Afghans: US paid $50K per death in shooting spree


Associated Press

KANDAHAR, Afghanistan

The U.S. paid $50,000 in compensation for each villager killed and $11,000 for each person wounded in a shooting rampage reportedly carried out by a rogue American soldier in southern Afghanistan, Afghan officials said Sunday.

The families were told that the money came from President Barack Obama. The unusually large payouts were the latest move by the White House to mend relations with the Afghan people after the killings threatened to shatter already tense relations.

Army Staff Sgt. Robert Bales is accused of sneaking off his base March 11, then creeping into houses in two nearby villages and firing on families as they slept.

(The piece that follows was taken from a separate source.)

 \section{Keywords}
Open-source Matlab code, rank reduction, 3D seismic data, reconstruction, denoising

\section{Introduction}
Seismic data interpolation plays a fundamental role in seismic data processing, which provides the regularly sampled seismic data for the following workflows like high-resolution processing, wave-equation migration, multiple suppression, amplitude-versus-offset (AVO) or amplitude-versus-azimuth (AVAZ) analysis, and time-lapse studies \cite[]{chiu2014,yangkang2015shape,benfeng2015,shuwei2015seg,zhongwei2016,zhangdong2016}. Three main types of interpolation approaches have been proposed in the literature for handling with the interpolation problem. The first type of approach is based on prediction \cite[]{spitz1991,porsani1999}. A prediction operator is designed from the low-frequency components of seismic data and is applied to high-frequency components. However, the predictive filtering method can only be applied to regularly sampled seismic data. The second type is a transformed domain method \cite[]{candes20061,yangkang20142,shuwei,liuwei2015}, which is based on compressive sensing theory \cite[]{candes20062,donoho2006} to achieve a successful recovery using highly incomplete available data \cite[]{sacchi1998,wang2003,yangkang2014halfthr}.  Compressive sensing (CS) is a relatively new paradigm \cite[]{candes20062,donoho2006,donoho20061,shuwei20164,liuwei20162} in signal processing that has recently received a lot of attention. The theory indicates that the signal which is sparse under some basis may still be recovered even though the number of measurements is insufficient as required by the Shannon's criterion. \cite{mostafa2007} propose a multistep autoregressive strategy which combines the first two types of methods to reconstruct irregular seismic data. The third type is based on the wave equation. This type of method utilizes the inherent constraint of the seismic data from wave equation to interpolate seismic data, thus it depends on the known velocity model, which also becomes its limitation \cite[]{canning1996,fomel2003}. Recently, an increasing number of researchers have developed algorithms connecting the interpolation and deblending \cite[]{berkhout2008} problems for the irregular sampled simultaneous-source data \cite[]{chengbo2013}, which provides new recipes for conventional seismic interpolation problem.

The killings came as tensions between the U.S. and Afghanistan were strained after the burning of Qurans at a U.S. base in February. That act — which U.S. officials have acknowledged was a mistake — sparked riots and attacks that killed more than 30 people, including six American soldiers.

There have been no violent protests after the March 11 shootings in Kandahar province’s Panjwai district, but demands for justice on Afghan terms have been getting louder since Bales was flown out of the country to a U.S. military prison. Many Afghans in Kandahar have continued to argue that there must have been multiple gunmen and accused the U.S. government of using Bales as a scapegoat.

U.S. investigators believe the gunman returned to his base after the first attack and later slipped away to kill again.

That would seem to support the U.S. government’s assertion that the shooter acted alone, since the killings would have been perpetrated over a longer period of time than assumed when Bales was detained outside his base in Kandahar province’s Panjwai district.

But it also raises new questions about how the suspect could have carried out the predawn attacks without drawing attention from any Americans on the base.

Bales has been charged with 17 counts of premeditated murder and other crimes and could face the death penalty if convicted.

In the latest violence, a bomb struck a joint NATO-Afghan foot patrol in Kandahar’s Arghandab district late Saturday, killing nine Afghans and one international service member, according to Shah Mohammad, district administrator.

NATO reported Sunday that one of its service members was killed Saturday in a bomb attack in southern Afghanistan but did not provide additional details.